Scientists Want to Make Harming the Environment a War Crime
"We call on governments to incorporate explicit safeguards for biodiversity."
Forests burned to the ground. Rivers damaged by broken infrastructure. Animals slaughtered and driven from their habitats. The environmental impacts of war are staggering, yet they’re often overshadowed by the societal wreckage created by conflict.
Now in a letter published in the scientific journal Nature, a group of scientists is urging the United Nations to make it a war crime to harm the environment during times of conflict. The UN’s International Law Commission is in talks through Aug. 8, and the scientists are calling on attending members to create a framework “to protect the environment in regions of armed conflict.”
“We call on governments to incorporate explicit safeguards for biodiversity, and to use the commission’s recommendations to finally deliver a Fifth Geneva Convention to uphold environmental protection during such confrontations,” the petition reads.
“Despite calls for a fifth convention two decades ago, military conflict continues to destroy megafauna, push species to extinction, and poison water resources,” the petition continues. “The uncontrolled circulation of arms exacerbates the situation, for instance by driving unsustainable hunting of wildlife.”

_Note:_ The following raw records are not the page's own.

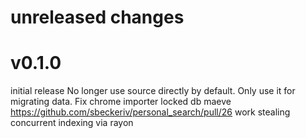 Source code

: # unreleased changes



# v0.1.0 

initial release
No longer use source directly by default. Only use it for migrating data.
Fix chrome importer locked db maeve https://github.com/sbeckeriv/personal_search/pull/26
work stealing concurrent indexing via rayon
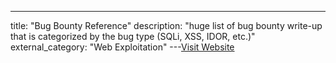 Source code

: ---
title: "Bug Bounty Reference"
description: "huge list of bug bounty write-up that is categorized by the bug type (SQLi, XSS, IDOR, etc.)"
external_category: "Web Exploitation"
---[Visit Website](https://github.com/ngalongc/bug-bounty-reference)


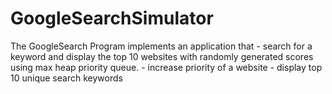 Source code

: # GoogleSearchSimulator
 The GoogleSearch Program implements an application that
    - search for a keyword and display the top 10 websites with randomly
generated scores using max heap priority queue.
    - increase priority of a website
    - display top 10 unique search keywords
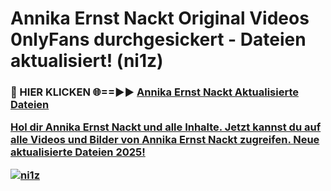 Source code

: # Annika Ernst Nackt Original Videos 0nlyFans durchgesickert - Dateien aktualisiert! (ni1z)

<h3>🔴 HIER KLICKEN 🌐==►► <a href="https://tinyurl.com/h6vf6nb8" rel="nofollow">Annika Ernst Nackt Aktualisierte Dateien

Hol dir Annika Ernst Nackt und alle Inhalte. Jetzt kannst du auf alle Videos und Bilder von Annika Ernst Nackt zugreifen. Neue aktualisierte Dateien 2025!

[![ni1z](https://i.imgur.com/sD4kR3V.gif)](https://tinyurl.com/h6vf6nb8)
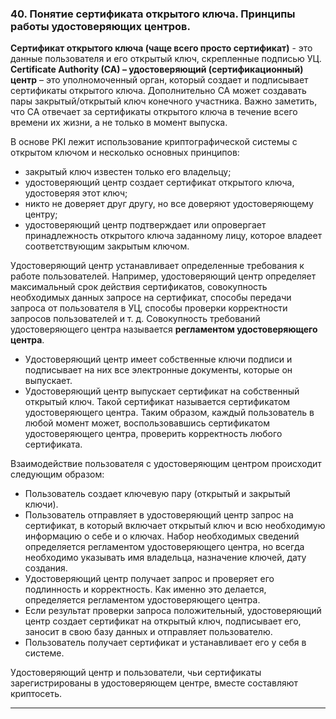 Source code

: ### 40. Понятие сертификата открытого ключа. Принципы работы удостоверяющих центров.
**Сертификат открытого ключа (чаще всего просто сертификат)** - это данные пользователя и его открытый ключ, скрепленные подписью УЦ.
**Certificate Authority (CA) – удостоверяющий (сертификационный) центр** – это уполномоченный орган, который создает и подписывает сертификаты открытого ключа. Дополнительно СА может создавать пары закрытый/открытый ключ
конечного участника. Важно заметить, что СА отвечает за сертификаты открытого ключа в течение всего времени их жизни, а не только в момент выпуска.

В основе PKI лежит использование криптографической системы с открытом ключом и несколько основных принципов:
- закрытый ключ известен только его владельцу;
- удостоверяющий центр создает сертификат открытого ключа, удостоверяя этот ключ;
- никто не доверяет друг другу, но все доверяют удостоверяющему центру;
- удостоверяющий центр подтверждает или опровергает принадлежность открытого ключа заданному лицу, которое владеет соответствующим закрытым ключом.

Удостоверяющий центр устанавливает определенные требования к работе пользователей. Например, удостоверяющий центр определяет максимальный срок действия сертификатов, совокупность необходимых данных запросе на сертификат, способы передачи запроса от пользователя в УЦ, способы проверки корректности запросов пользователей и т. д.
Совокупность требований удостоверяющего центра называется **регламентом удостоверяющего центра**.
- Удостоверяющий центр имеет собственные ключи подписи и подписывает на них все электронные документы, которые он выпускает.
- Удостоверяющий центр выпускает сертификат на собственный открытый ключ. Такой сертификат называется сертификатом удостоверяющего центра.
Таким образом, каждый пользователь в любой момент может, воспользовавшись сертификатом удостоверяющего центра, проверить корректность любого сертификата.

Взаимодействие пользователя с удостоверяющим центром происходит следующим образом:
- Пользователь создает ключевую пару (открытый и закрытый ключи).
- Пользователь отправляет в удостоверяющий центр запрос на сертификат, в который включает открытый ключ и всю необходимую информацию о себе и о ключах. Набор необходимых сведений определяется регламентом удостоверяющего центра, но всегда необходимо указывать имя владельца, назначение ключей, дату создания.
- Удостоверяющий центр получает запрос и проверяет его подлинность и корректность. Как именно это делается, определяется регламентом удостоверяющего центра.
- Если результат проверки запроса положительный, удостоверяющий центр создает сертификат на открытый ключ, подписывает его, заносит в свою базу данных и отправляет пользователю.
- Пользователь получает сертификат и устанавливает его у себя в системе.

Удостоверяющий центр и пользователи, чьи сертификаты зарегистрированы в удостоверяющем центре, вместе составляют криптосеть.

___
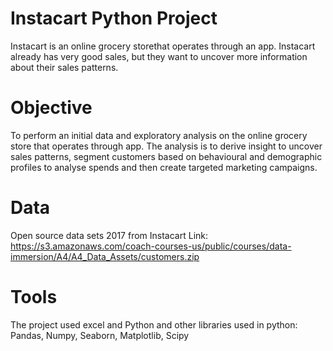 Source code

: # Instacart Python Project
Instacart is an online grocery storethat operates through an app. Instacart already has very good sales, but they
want to uncover more information about their sales patterns.

# Objective 
To perform an initial data and exploratory analysis on the online grocery store that operates through app. The analysis is to derive insight to uncover sales patterns, segment customers based on behavioural and demographic profiles to analyse spends and then create targeted marketing campaigns.

# Data 
Open source data sets 2017 from Instacart
Link: https://s3.amazonaws.com/coach-courses-us/public/courses/data-immersion/A4/A4_Data_Assets/customers.zip

# Tools

The project used excel and Python and other libraries  used in python:
Pandas,
Numpy,
Seaborn,
Matplotlib,
Scipy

Regardless of where war occurs, it devastates local environments. The United States invasion of Afghanistan in 2001 has led to rampant deforestation, polluted water sources, and widespread air pollution. In addition to the pollution created by bombs, the US military regularly burns garbage in open pits, releasing harmful toxins into the air, and heavy machinery causes more dust to circulate in the atmosphere.
When the US attacked Iraq in 1991, bombs containing depleted uranium led to radiation contamination in the soil and water sources, the Guardian reports.
The US military also destroyed millions of acres of forest during the Vietnam war with a toxic substance called “agent orange.” The environmental effects of that bombing campaign are still felt today.
War has also greatly endangered animal and plant species. During the Congolese Civil Wars, for example, animals as diverse as antelopes, elephants, and monkeys were killed and forced to flee their destroyed habitats. Even in times of peace, animals regularly step on leftover land mines. The chemicals used to make weapons can irrevocably contaminate water sources, and the lawlessness engendered by war can give rise to destructive activities like illegal mining operations.
Then there are the contributions militaries make to climate change. The US military burned more oil in Iraq in 2008 alone than the annual amount that would be used by 1.2 million cars. Overall, the US military releases more greenhouse gas emissions by itself than many countries. Armies also regularly torch oil wells to thwart their enemies, releasing immense amounts of greenhouse gas emissions into the atmosphere in the process.
The UN already urges countries to protect the environment during times of conflict through the International Day for Preventing the Exploitation of the Environment in War and Armed Conflict. A UN environment resolution was also adopted in 2016 to promote strong environmental safeguards in war.
Ultimately, if harming the environment was a war crime, then most acts of modern warfare would essentially be forbidden. After all, there’s no way to drop a bomb without harming the ground it falls on.